Par ailleurs, un schéma directeur pour le développement hôtelier a été mis en place pour réfléchir avec les professionnels et favoriser une offre hôtelière adéquate et revalorisée.
Enfin, Toulouse va se positionner dans deux réseaux d’envergure : Le premier, régional, est celui des Grands Sites de Midi-Pyrénées qui fédère 18 mieux emblématiques pour offrir une image plus forte de la région.
Le second est celui de Villes et Pays d’art et d’histoire, placé sous la tutelle de l’Etat. Ce label exigeant engage la collectivité das une démarche active de médiation du patrimoine.
Dans nos projets, s’inscrivent également des réflexions suivies d’actions dans le souci de permettre à tous l’accès aux loisirs et à la culture. Nous nous engagerons donc pour un tourisme social et solidaire et dans des mesures multipliant l’accès au tourisme pour les personnes en situation de handicap.

Quels résultats attendez-vous avant la fin de votre premier mandat ?
C’est une question délicate. L’enjeu est de parvenir à mettre en place tous les outils. La crise économique nous impose la prudence et, si les résultats actuels sont mitigés, nous espérons une évolution favorale dans les années à venir. Car nous souhaitons légitimement des résultats concrets avant la fin du mandat. D’ici là, nous aurons avancé le projet de développement d’accueil des congressistes pour faire de Toulouse une capitale européenne voire mondiale et travaillé sur le transfert du Palais des Congrès de l’île du Ramier vers une autre destination, vraisemblablement à Blagnac. Il faut passer à la vitesse supérieure.

 

« Un pouvoir de fascination »

Que représentent pour vous les Journées du Patrimoine ?
C’est une opération qui entre dans notre optique de mettre tous les savoirs et toutes les cultures à la portée de tous les publics. Les Journées du Patrimoine sont un rendez-vous incontournable pour des milliers de gens. Il ne faut pas non plus oublier toutes les personnes – associations, privés ou collectivités – qui travaillent dans l’ombre à cette occasion et leur rendre hommage. Pour nous, ces journées sont aussi un moment fort de communication qui permet de relayer notre action quotidienne en faveur du patrimoine.

Vous êtes l’auteure de l’ouvrage “Toulouse secret et insolite” avec Corinne Clément. Pourriez-vous nous donner un exemple qui illustre le titre de votre livre ?

J’ai une affection particulière pour le petit cavalier qui galope la lance à la main, rue Escoussières Montgaillard (à deux pas des allées Jules Guesde et du square Boulingrin, ndlr).

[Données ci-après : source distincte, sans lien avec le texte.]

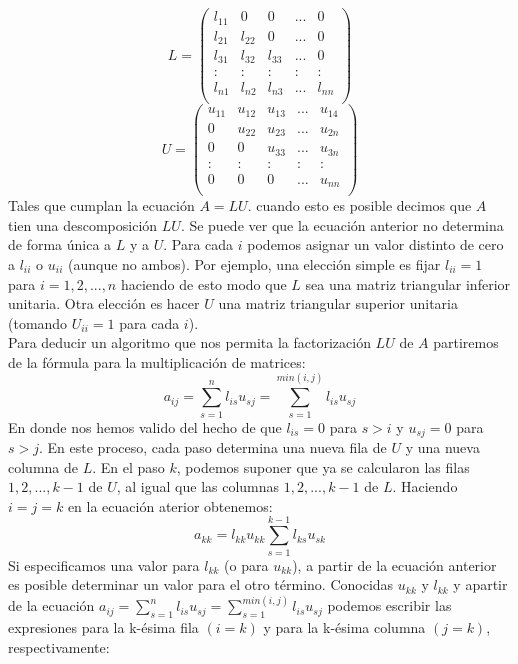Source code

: \[ L =
\left(
\begin{array}{lcrcr}
l_{11} & 0 & 0 & ... & 0 \\
l_{21} & l_{22} & 0 & ... & 0 \\
l_{31} & l_{32} & l_{33} & ... &0 \\
: & : & : &  : & :\\
l_{n1} & l_{n2} & l_{n3} & ... &l_{nn} \\
\end{array}
\right)
\]
\[ U =
\left(
\begin{array}{lcrcr}
u_{11} & u_{12} & u_{13} & ... & u_{14} \\
0 & u_{22} & u_{23} & ... & u_{2n} \\
0 & 0 & u_{33} & ... &u_{3n} \\
: & : & : &  : & :\\
0 & 0 & 0 & ... &u_{nn} \\
\end{array}
\right)
\]
Tales que cumplan la ecuación $A=LU$. cuando esto es posible decimos que $A$ tien una descomposición $LU$. Se puede ver que la ecuación anterior no determina de forma única a $L$ y a $U$. Para cada $i$ podemos asignar un valor distinto de cero a $l_{ii}$ o $u_{ii}$ (aunque no ambos). Por ejemplo, una elección simple es fijar $l_{ii} = 1$ para $i=1,2,...,n$ haciendo de esto modo que $L$ sea una matriz triangular inferior unitaria. Otra elección es hacer $U$ una matriz triangular superior unitaria (tomando $U_{ii} = 1$ para cada $i$).\\
Para deducir un algoritmo que nos permita la factorización $LU$ de $A$ partiremos de la fórmula para la multiplicación de matrices:\\
\[a_{ij} = \sum_{s=1}^{n} l_{is}u_{sj} = \sum_{s=1}^{min(i,j)} l_{is}u_{sj}\]
En donde nos hemos valido del hecho de que $l_{is} = 0$ para $s>i$ y $u_{sj}=0$ para $s>j$.
En este proceso, cada paso determina una nueva fila de $U$ y una nueva columna de $L$. En el paso $k$, podemos suponer que ya se calcularon las filas $1,2,...,k-1$ de $U$, al igual que las columnas $1,2,...,k-1$ de $L$. Haciendo $i=j=k$ en la ecuación aterior obtenemos:
\[a_{kk} = l_{kk}u_{kk} \sum_{s=1}^{k-1}l_{ks}  u_{sk}\]
Si especificamos una valor para $l_{kk}$ (o para $u_{kk}$), a partir de la ecuación anterior es posible determinar un valor para el otro término. Conocidas $u_{kk}$ y $l_{kk}$ y apartir de la ecuación $a_{ij} = \sum_{s=1}^{n} l_{is}u_{sj} = \sum_{s=1}^{min(i,j)} l_{is}u_{sj}$ podemos escribir las expresiones para la k-ésima fila $(i=k)$ y para la k-ésima columna $(j=k)$, respectivamente:
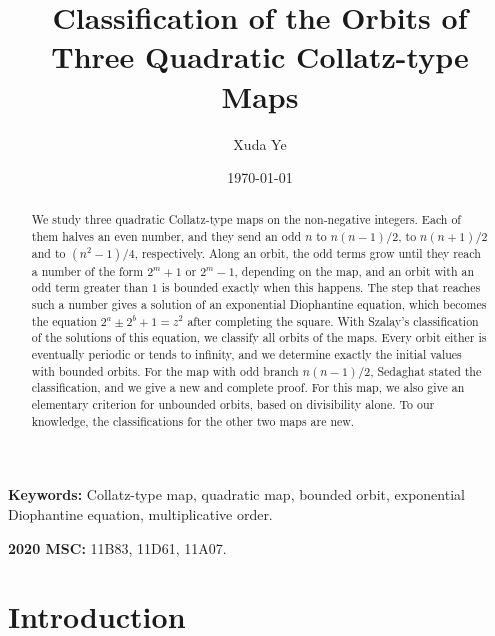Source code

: \documentclass{article}
\title{Classification of the Orbits of Three Quadratic Collatz-type Maps}
\author{Xuda Ye}
\affil{Department of Mathematics, Purdue University, West Lafayette, IN 47907}
\date{\today}
\begin{document}
\maketitle

\begin{abstract}
We study three quadratic Collatz-type maps on the non-negative integers. Each of them halves an even number, and they send an odd $n$ to $n(n-1)/2$, to $n(n+1)/2$ and to $(n^2 - 1)/4$, respectively.  Along an orbit, the odd terms grow until they reach a number of the form $2^m + 1$ or $2^m - 1$, depending on the map, and an orbit with an odd term greater than $1$ is bounded exactly when this happens. The step that reaches such a number gives a solution of an exponential Diophantine equation, which becomes the equation $2^a \pm 2^b + 1 = z^2$ after completing the square. With Szalay's classification of the solutions of this equation, we classify all orbits of the maps. Every orbit either is eventually periodic or tends to infinity, and we determine exactly the initial values with bounded orbits. For the map with odd branch $n(n-1)/2$, Sedaghat stated the classification, and we give a new and complete proof. For this map, we also give an elementary criterion for unbounded orbits, based on divisibility alone. To our knowledge, the classifications for the other two maps are new.
\end{abstract}

\textbf{Keywords:} Collatz-type map, quadratic map, bounded orbit, exponential Diophantine equation, multiplicative order.

\textbf{2020 MSC:} 11B83, 11D61, 11A07.

\section{Introduction}
\label{sec: intro}
\end{document}
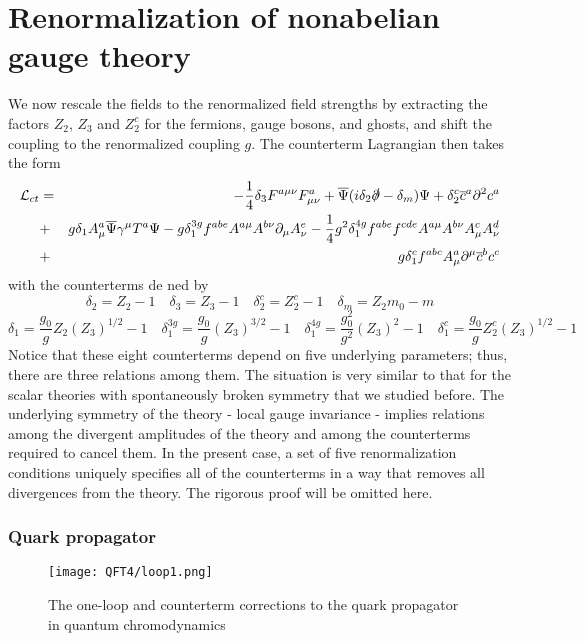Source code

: \section{Renormalization of nonabelian gauge theory}
We now rescale the fields to the renormalized field strengths by extracting the factors $Z_2$, $Z_3$ and $Z_2^c$ for the fermions, gauge bosons, and ghosts, and shift the coupling to the renormalized coupling $g$. The counterterm Lagrangian then takes the form
\begin{eqnarray}
\mathcal{L}_{ct} &=& -\frac{1}{4}\delta_3 F^{a\mu\nu}F^a_{\mu\nu} + \overline{\Psi}(i\delta_2\slashed{\partial}-\delta_m)\Psi + \delta_2^c \overline{c}^a \partial^2 c^a \nonumber \\
&+& g\delta_1 A^a_{\mu}\overline{\Psi}\gamma^{\mu}T^a\Psi -g\delta_{1}^{3g} f^{abe}A^{a\mu}A^{b\nu}\partial_{\mu}A^e_{\nu} - \frac{1}{4}g^2\delta_1^{4g} f^{abe}f^{cde}A^{a\mu}A^{b\nu}A^c_{\mu}A^d_{\nu} \nonumber \\
&+& g\delta_1^c f^{abc}A^a_{\mu}\partial^{\mu}\overline{c}^b c^c \nonumber
\end{eqnarray}
with the counterterms de ned by
\[\delta_2 = Z_2 - 1 \quad \delta_3 = Z_3 - 1 \quad \delta_2^c = Z_2^c - 1 \quad \delta_m = Z_2m_0-m\]
\[\delta_1 = \frac{g_0}{g}Z_2(Z_3)^{1/2} - 1 \quad \delta_1^{3g} = \frac{g_0}{g}(Z_3)^{3/2} - 1 \quad \delta_1^{4g} = \frac{g_0^2}{g^2}(Z_3)^2 - 1 \quad \delta_1^c = \frac{g_0}{g}Z_2^c(Z_3)^{1/2} - 1\]
Notice that these eight counterterms depend on five underlying parameters; thus, there are three relations among them. The situation is very similar to that for the scalar theories with spontaneously broken symmetry that we studied before. 
The underlying symmetry of the theory - local gauge invariance - implies relations among the divergent amplitudes of the theory and among the counterterms required to cancel them. 
In the present case, a set of five renormalization conditions uniquely specifies all of the counterterms in a way that removes all divergences from the theory.
The rigorous proof will be omitted here.

\subsubsection{Quark propagator}
\begin{figure}[!h]
	\centering
	\texttt{[image: QFT4/loop1.png]}
	\caption{The one-loop and counterterm corrections to the quark propagator in quantum chromodynamics}
\end{figure}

Toulouse a connu des événements sanglants pendant la croisade contre les Albigeois et ce cavalier est là pour nous le rappeler, dans un quartier pourtant tranquille et serein. Pour moi, ce petit personnage évoque Simon de Montfort, décapité par un boulet au pied des remparts de la ville. Il est comme un fantôme qui erre à la recherche de sa tête. Cette histoire, comme bien d’autres, alimente le pouvoir de fascination que la ville exerce sur moi depuis plus de 35 ans. Ma nouvelle fonction d’adjointe, toute aussi passionnante qu’elle soit, m’apporte en un sens une certaine frustration : celle de ne plus être dans les rues, pour guider et partager mon amour de la ville.